“Many men shot at us, sir. It was chaotic there at the end.”

Ketkar smiled. “Yes. And somehow with inflated suits you managed to get all the way back to camp. Most impressive.”

Wit motioned to the flagpole, where a red sheet posing as a flag flapped in the wind. “You have men in your vehicles who are still in the game, sir. If you’d like to take our flag, you won’t meet any resistance. All of us are out of the fight.”

Ketkar smiled. “I think it best if we call this a draw and leave it at that.”

“Good idea, sir.”

Ketkar saluted and got back into his vehicle, and the convoy drove away. Deen and Averbach stepped out of the woods once the convoy was out of sight, their dampening suits still operable.

“I figured you two would be riddled with spider rounds by now,” said Wit.

Deen looked offended. “A little confidence, Captain. Averbach and I don’t give up that easy.”

“I don’t suppose I want to know what you did with the cars.”

Deen patted him on the arm and took a drink from the cooler. “Nothing a good motor sergeant can’t fix.”

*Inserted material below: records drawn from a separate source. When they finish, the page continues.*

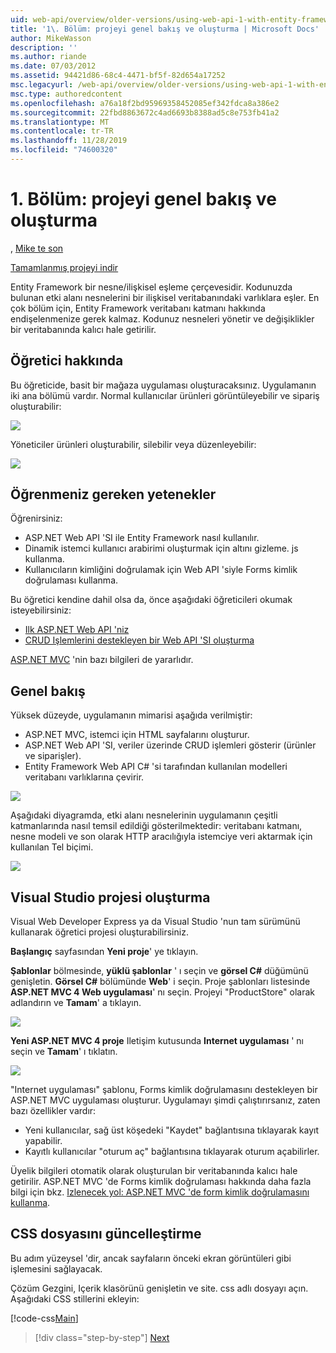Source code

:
 ```yaml
---
uid: web-api/overview/older-versions/using-web-api-1-with-entity-framework-5/using-web-api-with-entity-framework-part-1
title: '1\. Bölüm: projeyi genel bakış ve oluşturma | Microsoft Docs'
author: MikeWasson
description: ''
ms.author: riande
ms.date: 07/03/2012
ms.assetid: 94421d86-68c4-4471-bf5f-82d654a17252
msc.legacyurl: /web-api/overview/older-versions/using-web-api-1-with-entity-framework-5/using-web-api-with-entity-framework-part-1
msc.type: authoredcontent
ms.openlocfilehash: a76a18f2bd95969358452085ef342fdca8a386e2
ms.sourcegitcommit: 22fbd8863672c4ad6693b8388ad5c8e753fb41a2
ms.translationtype: MT
ms.contentlocale: tr-TR
ms.lasthandoff: 11/28/2019
ms.locfileid: "74600320"
---
```

# <a name="part-1-overview-and-creating-the-project"></a>1\. Bölüm: projeyi genel bakış ve oluşturma

, [Mike te son](https://github.com/MikeWasson)

[Tamamlanmış projeyi indir](https://code.msdn.microsoft.com/ASP-NET-Web-API-with-afa30545)

Entity Framework bir nesne/ilişkisel eşleme çerçevesidir. Kodunuzda bulunan etki alanı nesnelerini bir ilişkisel veritabanındaki varlıklara eşler. En çok bölüm için, Entity Framework veritabanı katmanı hakkında endişelenmenize gerek kalmaz. Kodunuz nesneleri yönetir ve değişiklikler bir veritabanında kalıcı hale getirilir.

## <a name="about-the-tutorial"></a>Öğretici hakkında

Bu öğreticide, basit bir mağaza uygulaması oluşturacaksınız. Uygulamanın iki ana bölümü vardır. Normal kullanıcılar ürünleri görüntüleyebilir ve sipariş oluşturabilir:

![](using-web-api-with-entity-framework-part-1/_static/image1.png)

Yöneticiler ürünleri oluşturabilir, silebilir veya düzenleyebilir:

![](using-web-api-with-entity-framework-part-1/_static/image2.png)

## <a name="skills-youll-learn"></a>Öğrenmeniz gereken yetenekler

Öğrenirsiniz:

- ASP.NET Web API 'SI ile Entity Framework nasıl kullanılır.
- Dinamik istemci kullanıcı arabirimi oluşturmak için altını gizleme. js kullanma.
- Kullanıcıların kimliğini doğrulamak için Web API 'siyle Forms kimlik doğrulaması kullanma.

Bu öğretici kendine dahil olsa da, önce aşağıdaki öğreticileri okumak isteyebilirsiniz:

- [Ilk ASP.NET Web API 'niz](../../getting-started-with-aspnet-web-api/tutorial-your-first-web-api.md)
- [CRUD Işlemlerini destekleyen bir Web API 'SI oluşturma](../creating-a-web-api-that-supports-crud-operations.md)

[ASP.NET MVC](../../../../mvc/index.md) 'nin bazı bilgileri de yararlıdır.

## <a name="overview"></a>Genel bakış

Yüksek düzeyde, uygulamanın mimarisi aşağıda verilmiştir:

- ASP.NET MVC, istemci için HTML sayfalarını oluşturur.
- ASP.NET Web API 'SI, veriler üzerinde CRUD işlemleri gösterir (ürünler ve siparişler).
- Entity Framework Web API C# 'si tarafından kullanılan modelleri veritabanı varlıklarına çevirir.

![](using-web-api-with-entity-framework-part-1/_static/image3.png)

Aşağıdaki diyagramda, etki alanı nesnelerinin uygulamanın çeşitli katmanlarında nasıl temsil edildiği gösterilmektedir: veritabanı katmanı, nesne modeli ve son olarak HTTP aracılığıyla istemciye veri aktarmak için kullanılan Tel biçimi.

![](using-web-api-with-entity-framework-part-1/_static/image4.png)

## <a name="create-the-visual-studio-project"></a>Visual Studio projesi oluşturma

Visual Web Developer Express ya da Visual Studio 'nun tam sürümünü kullanarak öğretici projesi oluşturabilirsiniz.

**Başlangıç** sayfasından **Yeni proje**' ye tıklayın.

**Şablonlar** bölmesinde, **yüklü şablonlar** ' ı seçin ve **görsel C#**  düğümünü genişletin. **Görsel C#** bölümünde **Web**' i seçin. Proje şablonları listesinde **ASP.NET MVC 4 Web uygulaması**' nı seçin. Projeyi "ProductStore" olarak adlandırın ve **Tamam**' a tıklayın.

![](using-web-api-with-entity-framework-part-1/_static/image5.png)

**Yeni ASP.NET MVC 4 proje** Iletişim kutusunda **Internet uygulaması** ' nı seçin ve **Tamam**' ı tıklatın.

![](using-web-api-with-entity-framework-part-1/_static/image6.png)

"Internet uygulaması" şablonu, Forms kimlik doğrulamasını destekleyen bir ASP.NET MVC uygulaması oluşturur. Uygulamayı şimdi çalıştırırsanız, zaten bazı özellikler vardır:

- Yeni kullanıcılar, sağ üst köşedeki "Kaydet" bağlantısına tıklayarak kayıt yapabilir.
- Kayıtlı kullanıcılar "oturum aç" bağlantısına tıklayarak oturum açabilirler.

Üyelik bilgileri otomatik olarak oluşturulan bir veritabanında kalıcı hale getirilir. ASP.NET MVC 'de Forms kimlik doğrulaması hakkında daha fazla bilgi için bkz. [Izlenecek yol: ASP.NET MVC 'de form kimlik doğrulamasını kullanma](https://msdn.microsoft.com/library/ff398049(VS.98).aspx).

## <a name="update-the-css-file"></a>CSS dosyasını güncelleştirme

Bu adım yüzeysel 'dir, ancak sayfaların önceki ekran görüntüleri gibi işlemesini sağlayacak.

Çözüm Gezgini, Içerik klasörünü genişletin ve site. css adlı dosyayı açın. Aşağıdaki CSS stillerini ekleyin:

[!code-css[Main](using-web-api-with-entity-framework-part-1/samples/sample1.css)]

> [!div class="step-by-step"]
> [Next](using-web-api-with-entity-framework-part-2.md)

He and Averbach moved over to the pile of suits and added theirs to the heap.

“I have to admit this is not what I expected, sir,” a voice said.

Wit turned. It was Lobo, there beside him in his undergarments, staring into the firelight, soaking wet and holding a vitamin drink.

“Will the training be as grueling as Major Ketkar says?” Lobo asked.

“You’re in MOPs now, Lobo. I shouldn’t have to answer that question.”

CHAPTER 8

Glaser

The archives room on Makarhu was a dark, claustrophobic space filled with rows of blinking computer systems and humming servers. Lem was floating in the shadows back near a corner with his holopad plugged into one of the server inputs. A video of the attack on El Cavador played in the holospace above his pad. It showed a laser cutting through a pebble-killer on the hull of the free-miner ship. As Lem watched, the severed PK spun away and struck one of the free miners on spacewalk. Lem moved his hand through the holospace to stop the video, then he wiggled his fingers in the right sequence to rewind the video and play it again in slow motion. He couldn’t be certain, but it looked like, as he had feared, he had killed the man.

The bump with El Cavador had been far more violent than Lem had anticipated. It was one thing to talk of lasers cutting through sensors and equipment. It was quite another thing to see it all unfold before your eyes as Lem had done-the entire attack had been recorded by several cameras and projected on the big holospace on the helm.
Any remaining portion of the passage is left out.